Column to nested list separated by /

Question

I have a column where each row element is serpearted by "/":

data.frame(column=c("a","a/air","a/aero/breath","b","b/boy","b/bag/band/brand"))

How can I convert it into nested lists after each "/". So the aim is to get:

list(a=list("air"=1,aero=list("breath"=1)),b=list("boy"=1,bag=list(band=list("brand"=1))))

I need this for the shinyTree package to make a tree out of the column.

I have added the "=1" at the end of the last elements in the hierarchy as it is required to show up in the shinyTree output. The list can then be put in the code below to get the tree:

library(shiny)
library(shinyTree)

tree <- list(a=list("air"=1,aero=list("breath"=1)),b=list("boy"=1,bag=list(band=list("brand"=1)))) 


typeof(tree)

ui <- fluidPage(
  fluidPage(
    sidebarLayout(
      sidebarPanel(
        actionButton('reset', 'Reset nodes')
      ),
      mainPanel(
        shinyTree("tree", ),
        hr(),
        "Selected nodes:",
        verbatimTextOutput("idSelected")#,
      )
    )
  )
)

server <- function(input, output, session) {
  
  treeSelection <- reactiveVal(list())
  
  output$tree = renderTree({
    tree
  })
  
  observeEvent(input$reset, {
    updateTree(session, "tree", data = tree)
    treeSelection(list())
  })
  
  observeEvent(input$tree, {
    treeSelection(get_selected(input$tree, format = "classid"))
  })
  
  output$idSelected <- renderPrint({
    treeSelection()
  })
  
}

shinyApp(ui, server)

Could you please add the input data and what the output should look like in a reproducible format which is easier to copy. Read about how to give a reproducible example here https://stackoverflow.com/questions/5963269/how-to-make-a-great-r-reproducible-example — Jakub.Novotny, Feb 17 '21 at 13:02
I have edited the question. In short I want to transform the dataframe column into a list as shown above. I hope it is clearer now. @Jakub.Novotny — Sahib, Feb 17 '21 at 13:25

Jonas · Accepted Answer · 2021-02-17T14:51:06.027

Since the variables look like paths, I created the sample data as vector like

paths <- c(
  "a",
  "a/air",
  "a/aero/breath",
  "b",
  "b/boy",
  "b/bag/band/brand"
)

Then you can use the following function to get your nested list. I hope the choice of variablenames is explanatory enough.

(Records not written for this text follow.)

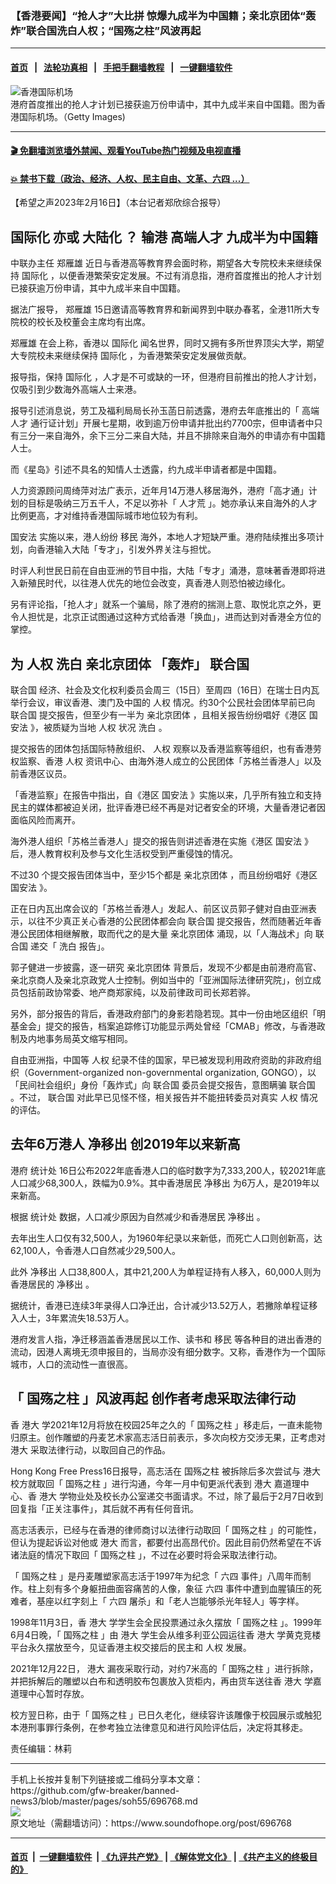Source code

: ### 【香港要闻】“抢人才”大比拼  惊爆九成半为中国籍；亲北京团体“轰炸”联合国洗白人权；“国殇之柱”风波再起
------------------------

#### [首页](https://github.com/gfw-breaker/banned-news3/blob/master/README.md) &nbsp;&nbsp;|&nbsp;&nbsp; [法轮功真相](https://github.com/begood0513/basic/blob/master/README.md)  &nbsp;&nbsp;|&nbsp;&nbsp; [手把手翻墙教程](https://github.com/gfw-breaker/guides/wiki)  &nbsp;&nbsp;|&nbsp;&nbsp; [一键翻墙软件](https://github.com/gfw-breaker/nogfw/blob/master/README.md)  



<div><img alt="香港国际机场" src="https://img.soundofhope.org/2023-02/gettyimages-1453293788-1676571924190.jpg"/>
<br/><figcaption class="caption">
 港府首度推出的抢人才计划已接获逾万份申请中，其中九成半来自中国籍。图为香港国际机场。（Getty Images)
</figcaption></div><hr/>

#### [ 🎬  免翻墙浏览墙外禁闻、观看YouTube热门视频及电视直播](https://github.com/gfw-breaker/HelloWorld)

#### [ 💥  禁书下载（政治、经济、人权、民主自由、文革、六四 ...）](https://github.com/gfw-breaker/books/blob/master/README.md)

<div><div class="Content__Wrapper sc-1bvya0-0 elmmKw article_body" data-checkusr="" itemprop="articleBody">
 <div id="post_place_1">
 </div>
 <p class="meta-top">
  <span class="meta">
   【希望之声2023年2月16日】（本台记者郑欣综合报导）
  </span>
 </p>
 <h2>
  <ok href="/term/97981">
   国际化
  </ok>
  亦或
  <ok href="/term/649689">
   大陆化
  </ok>
  ？ 输港
  <ok href="/term/80641">
   高端人才
  </ok>
  九成半为中国籍
 </h2>
 <p>
  中联办主任
  <ok href="/term/317689">
   郑雁雄
  </ok>
  近日与香港高等教育界会面时称，期望各大专院校未来继续保持
  <ok href="/term/97981">
   国际化
  </ok>
  ，以便香港繁荣安定发展。不过有消息指，港府首度推出的抢人才计划已接获逾万份申请，其中九成半来自中国籍。
 </p>
 <p>
  据法广报导，
  <ok href="/term/317689">
   郑雁雄
  </ok>
  15日邀请高等教育界和新闻界到中联办春茗，全港11所大专院校的校长及校董会主席均有出席。
 </p>
 <p>
  <ok href="/term/317689">
   郑雁雄
  </ok>
  在会上称，香港以
  <ok href="/term/97981">
   国际化
  </ok>
  闻名世界，同时又拥有多所世界顶尖大学，期望大专院校未来继续保持
  <ok href="/term/97981">
   国际化
  </ok>
  ，为香港繁荣安定发展做贡献。
 </p>
 <p>
  报导指，保持
  <ok href="/term/97981">
   国际化
  </ok>
  ，人才是不可或缺的一环，但港府目前推出的抢人才计划，仅吸引到少数海外高端人士来港。
 </p>
 <p>
  报导引述消息说，劳工及福利局局长孙玉菡日前透露，港府去年底推出的「
  <ok href="/term/80641">
   高端人才
  </ok>
  通行证计划」开展七星期，收到逾万份申请并批出约7700宗，但申请者中只有三分一来自海外，余下三分二来自大陆，并且不排除来自海外的申请亦有中国籍人士。
 </p>
 <p>
  而《星岛》引述不具名的知情人士透露，约九成半申请者都是中国籍。
 </p>
 <p>
  人力资源顾问周绮萍对法广表示，近年月14万港人移居海外，港府「高才通」计划的目标是吸纳三万五千人，不足以弥补「
  <ok href="/term/839715">
   人才荒
  </ok>
  」。她亦承认来自海外的人才比例更高，才对维持香港国际城市地位较为有利。
 </p>
 <p>
  <ok href="/term/99050">
   国安法
  </ok>
  实施以来，港人纷纷
  <ok href="/term/2460">
   移民
  </ok>
  海外，本地人才短缺严重。港府陆续推出多项计划，向香港输入大陆「专才」，引发外界关注与担忧。
 </p>
 <p>
  时评人利世民日前在自由亚洲的节目中指，大陆「专才」涌港，意味著香港即将进入新殖民时代，以往港人优先的地位会改变，真香港人则恐怕被边缘化。
 </p>
 <p>
  另有评论指，「抢人才」就系一个骗局，除了港府的揣测上意、取悦北京之外，更令人担忧是，北京正试图通过这种方式给香港「换血」，进而达到对香港全方位的掌控。
 </p>
 <h2>
  <strong>
   为
   <ok href="/term/957">
    人权
   </ok>
   <ok href="/term/16146">
    洗白
   </ok>
   <ok href="/term/839718">
    亲北京团体
   </ok>
   「轰炸」
   <ok href="/term/2372">
    联合国
   </ok>
  </strong>
 </h2>
 <p>
  <ok href="/term/2372">
   联合国
  </ok>
  经济、社会及文化权利委员会周三（15日）至周四（16日）在瑞士日内瓦举行会议，审议香港、澳门及中国的
  <ok href="/term/957">
   人权
  </ok>
  情况。约30个公民社会团体早前已向
  <ok href="/term/2372">
   联合国
  </ok>
  提交报告，但至少有一半为
  <ok href="/term/839718">
   亲北京团体
  </ok>
  ，且相关报告纷纷唱好《港区
  <ok href="/term/99050">
   国安法
  </ok>
  》，被质疑为当地
  <ok href="/term/957">
   人权
  </ok>
  状况
  <ok href="/term/16146">
   洗白
  </ok>
  。
 </p>
 <p>
  提交报告的团体包括国际特赦组织、
  <ok href="/term/957">
   人权
  </ok>
  观察以及香港监察等组织，也有香港劳权监察、香港
  <ok href="/term/957">
   人权
  </ok>
  资讯中心、由海外港人成立的公民团体「苏格兰香港人」以及前香港区议员。
 </p>
 <p>
  「香港监察」在报告中指出，自《港区
  <ok href="/term/99050">
   国安法
  </ok>
  》实施以来，几乎所有独立和支持民主的媒体都被迫关闭，批评香港已经不再是对记者安全的环境，大量香港记者因面临风险而离开。
 </p>
 <p>
  海外港人组织「苏格兰香港人」提交的报告则讲述香港在实施《港区
  <ok href="/term/99050">
   国安法
  </ok>
  》后，港人教育权利及参与文化生活权受到严重侵蚀的情况。
 </p>
 <p>
  不过30 个提交报告团体当中，至少15个都是
  <ok href="/term/839718">
   亲北京团体
  </ok>
  ，而且纷纷唱好《港区
  <ok href="/term/99050">
   国安法
  </ok>
  》。
 </p>
 <p>
  正在日内瓦出席会议的「苏格兰香港人」发起人、前区议员郭子健对自由亚洲表示，以往不少真正关心香港的公民团体都会向
  <ok href="/term/2372">
   联合国
  </ok>
  提交报告，然而随著近年香港公民团体相继解散，取而代之的是大量
  <ok href="/term/839718">
   亲北京团体
  </ok>
  涌现，以「人海战术」向
  <ok href="/term/2372">
   联合国
  </ok>
  递交「
  <ok href="/term/16146">
   洗白
  </ok>
  报告」。
 </p>
 <p>
  郭子健进一步披露，逐一研究
  <ok href="/term/839718">
   亲北京团体
  </ok>
  背景后，发现不少都是由前港府高官、亲北京商人及亲北京政党人士控制。例如当中的「亚洲国际法律研究院」，创立成员包括前政协常委、地产商郑家纯，以及前律政司司长郑若骅。
 </p>
 <p>
  另外，部分报告的背后，香港政府部门的身影若隐若现。其中一份由地区组织「明基金会」提交的报告，档案追踪修订功能显示两处曾经「CMAB」修改，与香港政制及内地事务局英文缩写相同。
 </p>
 <p>
  自由亚洲指，中国等
  <ok href="/term/957">
   人权
  </ok>
  纪录不佳的国家，早已被发现利用政府资助的非政府组织（Government-organized non-governmental organization, GONGO），以「民间社会组织」身份「轰炸式」向
  <ok href="/term/2372">
   联合国
  </ok>
  委员会提交报告，意图瞒骗
  <ok href="/term/2372">
   联合国
  </ok>
  。不过，
  <ok href="/term/2372">
   联合国
  </ok>
  对此早已见怪不怪，相关报告并不能扭转委员对真实
  <ok href="/term/957">
   人权
  </ok>
  情况的评估。
 </p>
 <h2>
  <strong>
   去年6万港人
   <ok href="/term/839724">
    净移出
   </ok>
   创2019年以来新高
  </strong>
 </h2>
 <p>
  港府
  <ok href="/term/839721">
   统计处
  </ok>
  16日公布2022年底香港人口的临时数字为7,333,200人，较2021年底人口减少68,300人，跌幅为0.9%。其中香港居民
  <ok href="/term/839724">
   净移出
  </ok>
  为6万人，是2019年以来新高。
 </p>
 <p>
  根据
  <ok href="/term/839721">
   统计处
  </ok>
  数据，人口减少原因为自然减少和香港居民
  <ok href="/term/839724">
   净移出
  </ok>
  。
 </p>
 <p>
  去年出生人口仅有32,500人，为1960年纪录以来新低，而死亡人口则创新高，达62,100人，令香港人口自然减少29,500人。
 </p>
 <p>
  此外
  <ok href="/term/839724">
   净移出
  </ok>
  人口38,800人，其中21,200人为单程证持有人移入，60,000人则为香港居民的
  <ok href="/term/839724">
   净移出
  </ok>
  。
 </p>
 <p>
  据统计，香港已连续3年录得人口净迁出，合计减少13.52万人，若撇除单程证移入人士，3年累流失18.53万人。
 </p>
 <p>
  港府发言人指，净迁移涵盖香港居民以工作、读书和
  <ok href="/term/2460">
   移民
  </ok>
  等各种目的进出香港的流动，因港人离境无须申报目的，当局亦没有细分数字。又称，香港作为一个国际城市，人口的流动性一直很高。
 </p>
 <h2>
  <strong>
   「
   <ok href="/term/537116">
    国殇之柱
   </ok>
   」风波再起 创作者考虑采取法律行动
  </strong>
 </h2>
 <p>
  香
  <ok href="/term/12810">
   港大
  </ok>
  学2021年12月将放在校园25年之久的「
  <ok href="/term/537116">
   国殇之柱
  </ok>
  」移走后，一直未能物归原主。创作雕塑的丹麦艺术家高志活日前表示，多次向校方交涉无果，正考虑对
  <ok href="/term/12810">
   港大
  </ok>
  采取法律行动，以取回自己的作品。
 </p>
 <p>
  Hong Kong Free Press16日报导，高志活在
  <ok href="/term/537116">
   国殇之柱
  </ok>
  被拆除后多次尝试与
  <ok href="/term/12810">
   港大
  </ok>
  校方就取回「
  <ok href="/term/537116">
   国殇之柱
  </ok>
  」进行沟通，今年一月中旬更派代表到
  <ok href="/term/12810">
   港大
  </ok>
  嘉道理中心、香
  <ok href="/term/12810">
   港大
  </ok>
  学物业处及校长办公室递交书面请求。不过，除了最后于2月7日收到回复指「正关注事件」，其后就不再有任何音讯。
 </p>
 <p>
  高志活表示，已经与在香港的律师商讨以法律行动取回「
  <ok href="/term/537116">
   国殇之柱
  </ok>
  」的可能性，但认为提起诉讼对他或
  <ok href="/term/12810">
   港大
  </ok>
  而言，都要付出高昂代价。因此目前仍然希望在不诉诸法庭的情况下取回「
  <ok href="/term/537116">
   国殇之柱
  </ok>
  」，不过在必要时将会采取法律行动。
 </p>
 <p>
  「
  <ok href="/term/537116">
   国殇之柱
  </ok>
  」是丹麦雕塑家高志活于1997年为纪念「
  <ok href="/term/2990">
   六四
  </ok>
  事件」八周年而制作。柱上刻有多个身躯扭曲面容痛苦的人像，象征
  <ok href="/term/2990">
   六四
  </ok>
  事件中遭到血腥镇压的死难者，基座以红字刻上「
  <ok href="/term/2990">
   六四
  </ok>
  屠杀」和「老人岂能够杀光年轻人」等字样。
 </p>
 <p>
  1998年11月3日，香
  <ok href="/term/12810">
   港大
  </ok>
  学学生会全民投票通过永久摆放「
  <ok href="/term/537116">
   国殇之柱
  </ok>
  」。1999年6月4日晚，「
  <ok href="/term/537116">
   国殇之柱
  </ok>
  」由
  <ok href="/term/12810">
   港大
  </ok>
  学生会从维多利亚公园运往香
  <ok href="/term/12810">
   港大
  </ok>
  学黄克竞楼平台永久摆放至今，见证香港主权交接后的民主和
  <ok href="/term/957">
   人权
  </ok>
  发展。
 </p>
 <p>
  2021年12月22日，
  <ok href="/term/12810">
   港大
  </ok>
  漏夜采取行动，对约7米高的「
  <ok href="/term/537116">
   国殇之柱
  </ok>
  」进行拆除，并把拆解后的雕塑以白布和透明胶布包裹放入货柜内，再由货车送往香
  <ok href="/term/12810">
   港大
  </ok>
  学嘉道理中心暂时存放。
 </p>
 <p>
  校方翌日称，由于「
  <ok href="/term/537116">
   国殇之柱
  </ok>
  」已日久老化，继续容许该雕像于校园展示或触犯本港刑事罪行条例，在参考独立法律意见和进行风险评估后，决定将其移走。
 </p>
 <p class="meta-btm">
  责任编辑：林莉
 </p>
</div>
</div>
<hr/>
手机上长按并复制下列链接或二维码分享本文章：<br/>
https://github.com/gfw-breaker/banned-news3/blob/master/pages/soh55/696768.md <br/>
<a href='https://github.com/gfw-breaker/banned-news3/blob/master/pages/soh55/696768.md'><img src='https://github.com/gfw-breaker/banned-news3/blob/master/pages/soh55/696768.md.png'/></a> <br/>
原文地址（需翻墙访问）：https://www.soundofhope.org/post/696768


------------------------
#### [首页](https://github.com/gfw-breaker/banned-news3/blob/master/README.md) &nbsp;|&nbsp; [一键翻墙软件](https://github.com/gfw-breaker/nogfw/blob/master/README.md) &nbsp;| [《九评共产党》](https://github.com/gfw-breaker/9ping.md/blob/master/README.md#九评之一评共产党是什么) | [《解体党文化》](https://github.com/gfw-breaker/jtdwh.md/blob/master/README.md) | [《共产主义的终极目的》](https://github.com/gfw-breaker/gczydzjmd.md/blob/master/README.md)


<img src='http://gfw-breaker.win/banned-news3/pages/soh55/696768.md' width='0px' height='0px'/>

pathsToNestedList <- function(x) {
  pathSplit <- strsplit(x,"/")
  pathStarts <- sapply(pathSplit,"[[",1)
  uniquePathStarts <- unique(pathStarts)
  
  pathEnds <- sapply(pathSplit, function(pathParts) {
    if(length(pathParts) <= 1) return("")
    paste0(pathParts[2:length(pathParts)],collapse="/")
  })
  
  splitLengths <- sapply(pathSplit,length)
  stillToParse <- unique(pathStarts[splitLengths > 1])
  
  endedIndices <- pathEnds == ""
  endedHere <- pathStarts[endedIndices]
  endedHere <- setdiff(endedHere,stillToParse)
  
  if(length(endedHere)) {
    pathEnds <- pathEnds[!endedIndices]
    pathStarts <- pathStarts[!endedIndices]
    uniquePathStarts <- unique(pathStarts)
    return(c(
      setNames(as.list(rep(1,length(endedHere))),endedHere),
      setNames(lapply(uniquePathStarts, function(ps) {
        pathsToNestedList(pathEnds[pathStarts == ps])
      }),uniquePathStarts)
    ))
  } else {
    return(
      setNames(lapply(uniquePathStarts, function(ps) {
        pathsToNestedList(pathEnds[!endedIndices & (pathStarts == ps)])
      }),uniquePathStarts))
  }
}

Note: I updated my answer according to your updated question.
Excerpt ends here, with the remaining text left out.